Between June 2008 and Feb 2011, 45 patients with advanced HCC were enrolled and treated with sorafenib in combination with TACE according to an institutional protocol of the Zhongshan hospital, Fudan University. The control group of 45 other HCC patients with similar characteristics treated with TACE alone in the same period of time in our institute were selected for retrospective comparison of the treatment outcomes especially overall survival time. Adverse reactions induced by sorafenib were observed and recorded.
The median overall survival time of the combined treatment group was 27 (95% Confidence Interval: 21.9–32.1) months, and that of TACE alone group was 17months (95% Confidence Interval: 8.9–25.0) months (P=0.001). Patients required significantly less frequent TACE for their symptomatic treatment after the initiation of sorafenib therapy. The most common adverse events associated with sorafenib were hand-foot skin reaction, rash and diarrhea. Of CTCAE grade IV or V toxicity was observed.

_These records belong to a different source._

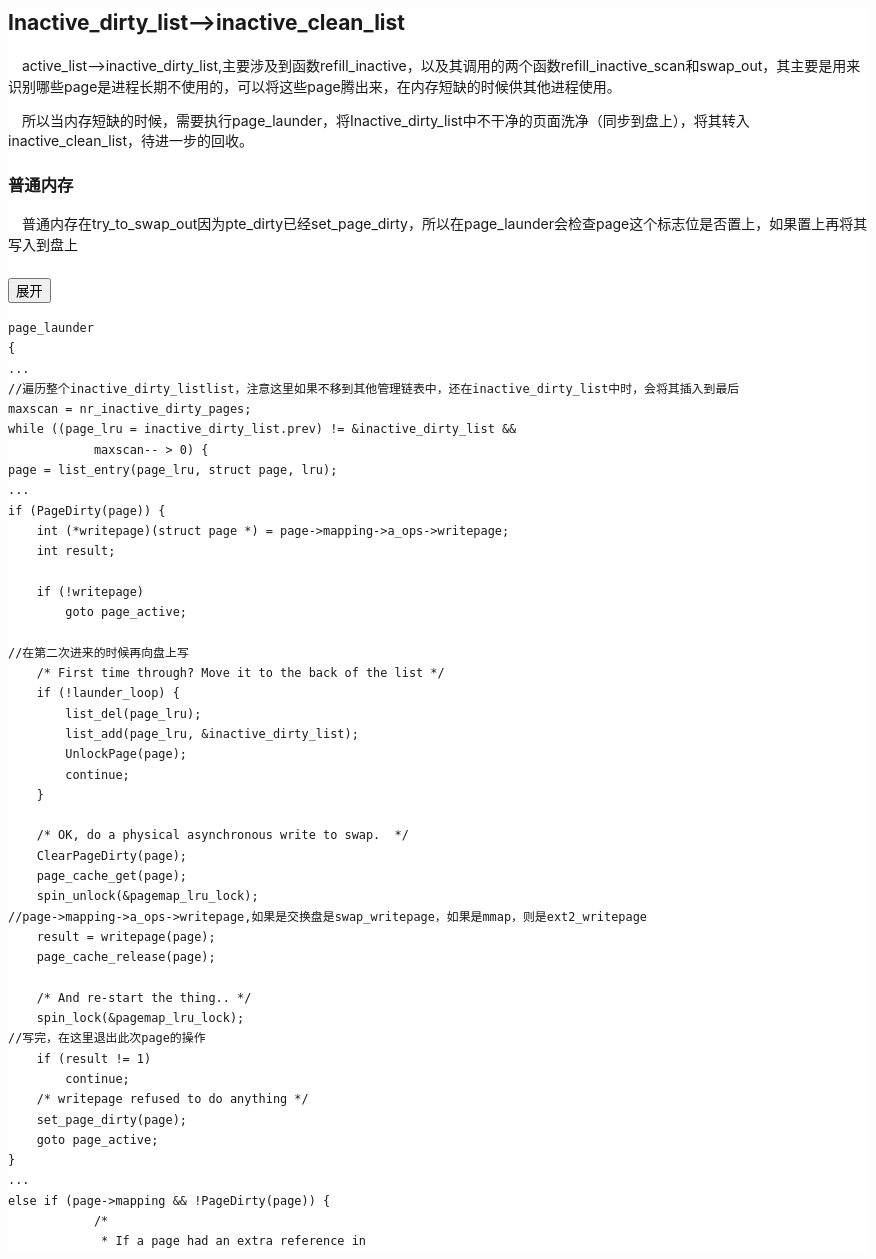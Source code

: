 ## Inactive_dirty_list-->inactive_clean_list
&ensp;&ensp;active_list-->inactive_dirty_list,主要涉及到函数refill_inactive，以及其调用的两个函数refill_inactive_scan和swap_out，其主要是用来识别哪些page是进程长期不使用的，可以将这些page腾出来，在内存短缺的时候供其他进程使用。

&ensp;&ensp;所以当内存短缺的时候，需要执行page_launder，将Inactive_dirty_list中不干净的页面洗净（同步到盘上），将其转入inactive_clean_list，待进一步的回收。

### 普通内存
&ensp;&ensp;普通内存在try_to_swap_out因为pte_dirty已经set_page_dirty，所以在page_launder会检查page这个标志位是否置上，如果置上再将其写入到盘上
<div class="code-container">
<div class="code-header">
<h3></h3>
<button class="toggle-button">展开</button>
</div>

```
page_launder
{
...
//遍历整个inactive_dirty_listlist，注意这里如果不移到其他管理链表中，还在inactive_dirty_list中时，会将其插入到最后
maxscan = nr_inactive_dirty_pages;
while ((page_lru = inactive_dirty_list.prev) != &inactive_dirty_list &&
			maxscan-- > 0) {
page = list_entry(page_lru, struct page, lru);
...
if (PageDirty(page)) {
	int (*writepage)(struct page *) = page->mapping->a_ops->writepage;
	int result;
 
	if (!writepage)
		goto page_active;
 
//在第二次进来的时候再向盘上写
	/* First time through? Move it to the back of the list */
	if (!launder_loop) {
		list_del(page_lru);
		list_add(page_lru, &inactive_dirty_list);
		UnlockPage(page);
	    continue;
	}
 
	/* OK, do a physical asynchronous write to swap.  */
	ClearPageDirty(page);
	page_cache_get(page);
	spin_unlock(&pagemap_lru_lock);
//page->mapping->a_ops->writepage,如果是交换盘是swap_writepage，如果是mmap，则是ext2_writepage
	result = writepage(page);
	page_cache_release(page);
 
	/* And re-start the thing.. */
	spin_lock(&pagemap_lru_lock);
//写完，在这里退出此次page的操作
	if (result != 1)
		continue;
	/* writepage refused to do anything */
	set_page_dirty(page);
	goto page_active;
}
...
else if (page->mapping && !PageDirty(page)) {
			/*
			 * If a page had an extra reference in
```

TACE combined sorafenib significantly prolonged median overall survival time of patients with advanced HCC.
Hepatocellular carcinoma (HCC) is one of the most common and fatal gastrointestinal malignancies. The incidence of HCC in China is particularly high, accounting for 55% of all cases diagnosed worldwide [1,2]. The definitive treatment modality for HCC is surgical resection. However, complete resection is not feasible for the majority of patients because of advance disease when diagnosed [3-5]. Transarterial chemoembolization (TACE) is generally accepted as an effectively palliative treatment for patients with unresectable HCC. Despite of the efficacy in local disease control and symptomatic relief, long-term survival in HCC patients after TACE remains dismal due to local and/or regional recurrence, as well as distant metastasis [6-10]. Clearly, effectively systemic treatment for advanced HCC is urgently needed.
Sorafenib is a multikinase inhibitor with effects on tumor proliferation and angiogenesis . The efficacy of sorafenib in advanced HCC has been demonstrated repeatedly in phase II and phase III randomized trials [11,12]. In a recently published phase II clinical trial, the use of sorafenib in combination with TACE for BCLC stage B and C HCC patients was recommended. However, data on this dual-modality treatment is little, and its advantage over TACE alone has not been addressed. The aim of this report is to bolster the existing but limited data by documenting the outcome of patients with advanced HCC treated with TACE and sorafenib. The treatment outcomes of this group of patients were also compared in a retrospective fashion with another group of HCC patients with similar characteristics in a case controlled setting.
Between June 2008 and Feb 2011, 45 patients with advanced stages of HCC (BCLC-B, C) were enrolled and treated with sorafenib in combinatin with TACE(TACE+sorafenib group) according to an institutional treatment protocol at the Zhongshan hospital, Fudan University. All patients were diagnosed by histology, cytology, or persistently elevated serum alpha-fetoprotein (AFP≥400ng/ml) with typical imaging findings. Histological or cytological confirmation for the diagnosis of HCC was mandatory for patients with AFP<400ng/ml. Other inclusion criteria for this protocol included (1) unresectable multinodular asymptomatic HCC unsuitable for surgical resection according to the Barcelona Clinical Liver Cancer (BCLC) staging classification, and (2) Child-Pugh class A and B without encephalopathy with ECOG Performance Status of 0-1. An additional group of 45 HCC patients with similar characteristics including age, gender, BCLC stage of the disease, Child-Pugh classification, and ECOG performance status were selected and matched at 1:1 ratio for a retrospective comparison of the treatment outcome.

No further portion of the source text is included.